I guess the first step is to fit an average speed curve. What then? My plot shows that the average speed around 1000m changes from about 1.01m/s to 1.05m/s, which means that instantaneous speed at that region must have been considerably higher to compensate for the 0-800m region moving slowly.

Answer 1

In general the average speed for movement in 1D is calculated by $$v_{\text {avg}}=\frac{x_2-x_1}{t_2-t_1}$$ where the object in question is at position $x_1$ at time $t_1$ and at position $x_2$ at time $t_2$. If we are only given the average speed and one of either $x_1$ or $x_2$ then we can't do anything to determine the other variables. This is probably where your issue is.

However, you have stated in the comments that the time intervals and displacements for the average speeds are calculated relative to the same position and time. Therefore, we know what $x_1$ and $t_1$ are. Your data points then tell us $(v_{\text{avg}},x_2$, and all we don't know is $t_2$. We can use the definition of average speed to determine $t_2$: $$t_2=\frac{x_2-x_1}{v_{\text{avg}}}+t_1$$

Therefore, you can use your data to get $(x_2,t_2)$ points, which you can then use usual methods to determine the instantaneous velocity as a function of $t_2$.

Answer 2

We normally write average speed as integral of instantaneus speed with respect to the time divided by total time interval.
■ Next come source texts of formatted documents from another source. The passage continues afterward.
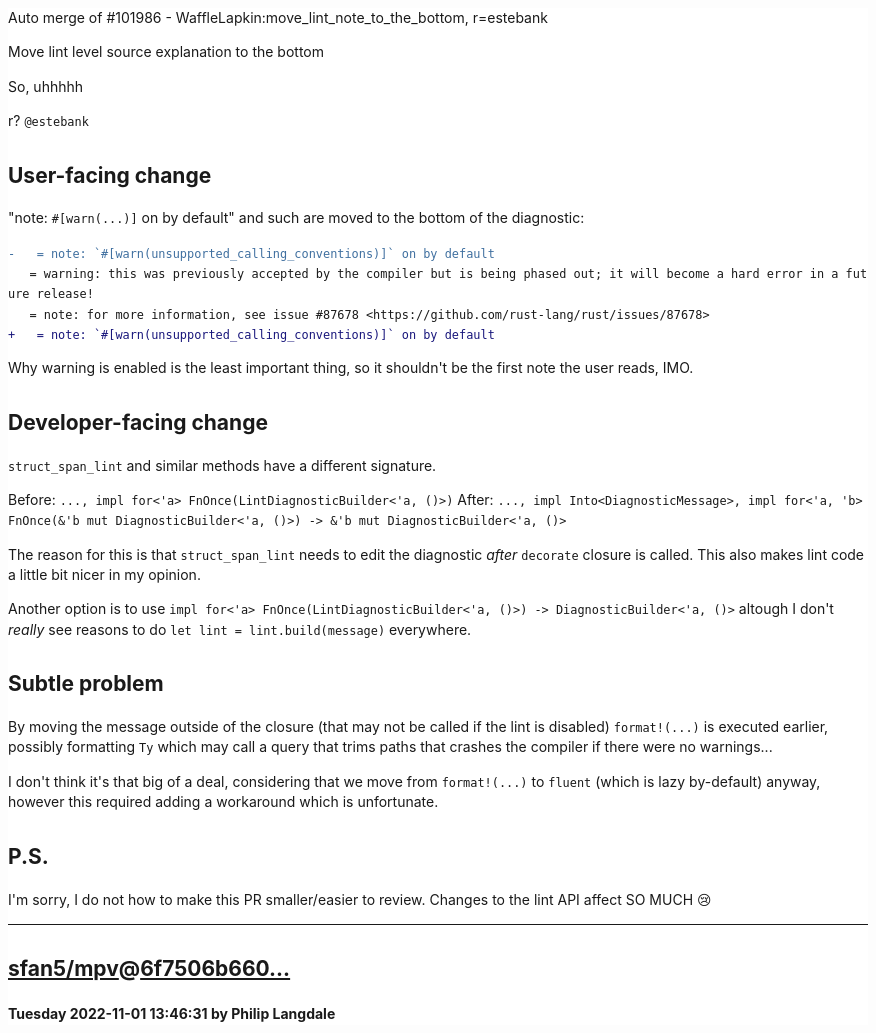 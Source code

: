 Auto merge of #101986 - WaffleLapkin:move_lint_note_to_the_bottom, r=estebank

Move lint level source explanation to the bottom

So, uhhhhh

r? `@estebank`

## User-facing change

"note: `#[warn(...)]` on by default" and such are moved to the bottom of the diagnostic:
```diff
-   = note: `#[warn(unsupported_calling_conventions)]` on by default
   = warning: this was previously accepted by the compiler but is being phased out; it will become a hard error in a future release!
   = note: for more information, see issue #87678 <https://github.com/rust-lang/rust/issues/87678>
+   = note: `#[warn(unsupported_calling_conventions)]` on by default
```

Why warning is enabled is the least important thing, so it shouldn't be the first note the user reads, IMO.

## Developer-facing change

`struct_span_lint` and similar methods have a different signature.

Before: `..., impl for<'a> FnOnce(LintDiagnosticBuilder<'a, ()>)`
After: `..., impl Into<DiagnosticMessage>, impl for<'a, 'b> FnOnce(&'b mut DiagnosticBuilder<'a, ()>) -> &'b mut DiagnosticBuilder<'a, ()>`

The reason for this is that `struct_span_lint` needs to edit the diagnostic _after_ `decorate` closure is called. This also makes lint code a little bit nicer in my opinion.

Another option is to use `impl for<'a> FnOnce(LintDiagnosticBuilder<'a, ()>) -> DiagnosticBuilder<'a, ()>` altough I don't _really_ see reasons to do `let lint = lint.build(message)` everywhere.

## Subtle problem

By moving the message outside of the closure (that may not be called if the lint is disabled) `format!(...)` is executed earlier, possibly formatting `Ty` which may call a query that trims paths that crashes the compiler if there were no warnings...

I don't think it's that big of a deal, considering that we move from `format!(...)` to `fluent` (which is lazy by-default) anyway, however this required adding a workaround which is unfortunate.

## P.S.

I'm sorry, I do not how to make this PR smaller/easier to review. Changes to the lint API affect SO MUCH 😢

---
## [sfan5/mpv](https://github.com/sfan5/mpv)@[6f7506b660...](https://github.com/sfan5/mpv/commit/6f7506b660b83a44535eceb12a8b9c4de6c0eb36)
#### Tuesday 2022-11-01 13:46:31 by Philip Langdale


[1]: https://github.com/odoo/odoo/commit/656cac1bf21c7c5a56aa569008aac58436c747fb
[2]: https://github.com/odoo/odoo/commit/e113bae04a64a8bd341a80736086ab7c25079dd3
[3]: https://github.com/odoo/odoo/commit/e2f7b8fad76dc816b2f6864340d3740446117cdb
[1]: https://github.com/odoo/odoo/commit/656cac1bf21c7c5a56aa569008aac58436c747fb
[2]: https://github.com/odoo/odoo/commit/e113bae04a64a8bd341a80736086ab7c25079dd3
[1]:  https://lore.kernel.org/lkml/20181029221037.87724-1-dancol@google.com/
[2]:  https://lore.kernel.org/lkml/874lbtjvtd.fsf@oldenburg2.str.redhat.com/
[3]:  https://lore.kernel.org/lkml/20181204132604.aspfupwjgjx6fhva@brauner.io/
[4]:  https://lore.kernel.org/lkml/20181203180224.fkvw4kajtbvru2ku@brauner.io/
[5]:  https://lore.kernel.org/lkml/20181121213946.GA10795@mail.hallyn.com/
[6]:  https://lore.kernel.org/lkml/20181120103111.etlqp7zop34v6nv4@brauner.io/
[7]:  https://lore.kernel.org/lkml/36323361-90BD-41AF-AB5B-EE0D7BA02C21@amacapital.net/
[8]:  https://lore.kernel.org/lkml/87tvjxp8pc.fsf@xmission.com/
[9]:  https://asciinema.org/a/IQjuCHew6bnq1cr78yuMv16cy
[11]: https://lore.kernel.org/lkml/F53D6D38-3521-4C20-9034-5AF447DF62FF@amacapital.net/
[12]: https://lore.kernel.org/lkml/87zhtjn8ck.fsf@xmission.com/
[13]: https://lore.kernel.org/lkml/871s6u9z6u.fsf@xmission.com/
[14]: https://lore.kernel.org/lkml/20181206231742.xxi4ghn24z4h2qki@brauner.io/
[15]: https://lore.kernel.org/lkml/20181207003124.GA11160@mail.hallyn.com/
[16]: https://lore.kernel.org/lkml/20181207015423.4miorx43l3qhppfz@brauner.io/
[17]: https://lore.kernel.org/lkml/CAGXu5jL8PciZAXvOvCeCU3wKUEB_dU-O3q0tDw4uB_ojMvDEew@mail.gmail.com/
[18]: https://lore.kernel.org/lkml/20181206222746.GB9224@mail.hallyn.com/
[19]: https://lore.kernel.org/lkml/20181208054059.19813-1-christian@brauner.io/
[20]: https://lore.kernel.org/lkml/8736rebl9s.fsf@oldenburg.str.redhat.com/
[21]: https://lore.kernel.org/lkml/20181228152012.dbf0508c2508138efc5f2bbe@linux-foundation.org/
[22]: https://lore.kernel.org/lkml/20181228233725.722tdfgijxcssg76@brauner.io/
[23]: https://lwn.net/Articles/773459/
[24]: https://lore.kernel.org/lkml/8736rebl9s.fsf@oldenburg.str.redhat.com/
[25]: https://lore.kernel.org/lkml/CAK8P3a0ej9NcJM8wXNPbcGUyOUZYX+VLoDFdbenW3s3114oQZw@mail.gmail.com/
However, it's better to write it with respect to position in discrete form here i.e: $$v_{avg}=\frac{1}{\sum_{i}\Delta x_i}\sum_{i}v(x_i)\Delta x_i=\frac{1}{X}\sum_{i}v(x_i)\Delta x_i~~(1)$$ $\Delta x_i$ Denotes the position interval where instantaneus velocity $v(x_i)$ remains the same. If you had a continuous data, I'd have used integral and $d x$ instead of $\Delta x_i$. Equation $(1)$ gives: $$Xv_{avg}=\sum_{i}v(x_i)\Delta x_i ~ ~(2)$$ We have many $v_{avg}$ at different positions. $X$ is known from graph too (it's just the total distance from orgin to the arbitrary point). is it possible to find $v(x_i)$ then? Probably! It will depends on linearity of $v(x_i)$. Let's do it for 2 point: $$X_2v_{2avg}-X_1v_{1avg}=\sum_{j}v(x_j)\Delta x_j-\sum_{i}v(x_i)\Delta x_i ~ ~(3)$$ Left side is known. We can also expand the right side such that we get: $$X_2v_{2avg}-X_1v_{1avg}=\sum_{i}v(x_i)\Delta x_i-\sum_{i}v(x_i)\Delta x_i~+~...~+v(x_{n-1})\Delta x_{n-1}+v(x_n)\Delta x_n ~ ~(4)$$ Let's say that $\Delta x_i$ is the same for all instantaneus velocities (linearity) and we can assume something for its value. The fewer data you have, the bigger $\Delta x_i$ should be. In the case of 2 points, we can always assume $\Delta x_i$ such that equation $4$ reduces to $$\frac{X_2v_{2avg}-X_1v_{1avg}}{\Delta x}=v(x_n) ~ ~(5)$$ This will give us an instanteus velocity at a given position. This instanteus velocity is the same for all points in $\Delta x$. Thus if you are looking for a "real" instanteus velocity, you have to assume $\Delta x_i$ as small as possible.In your case where we have a lot of data, one should use equation 4, without reduction. After all, you can write it between any two arbitrary points, So for every unknown parameter on the right side, there is an independent equation hopefully. (i.e you can assume a small value for $\Delta x_i$ such that many terms for instantaneus velocity at different positions emerge in the right side, you can find them all with other equations)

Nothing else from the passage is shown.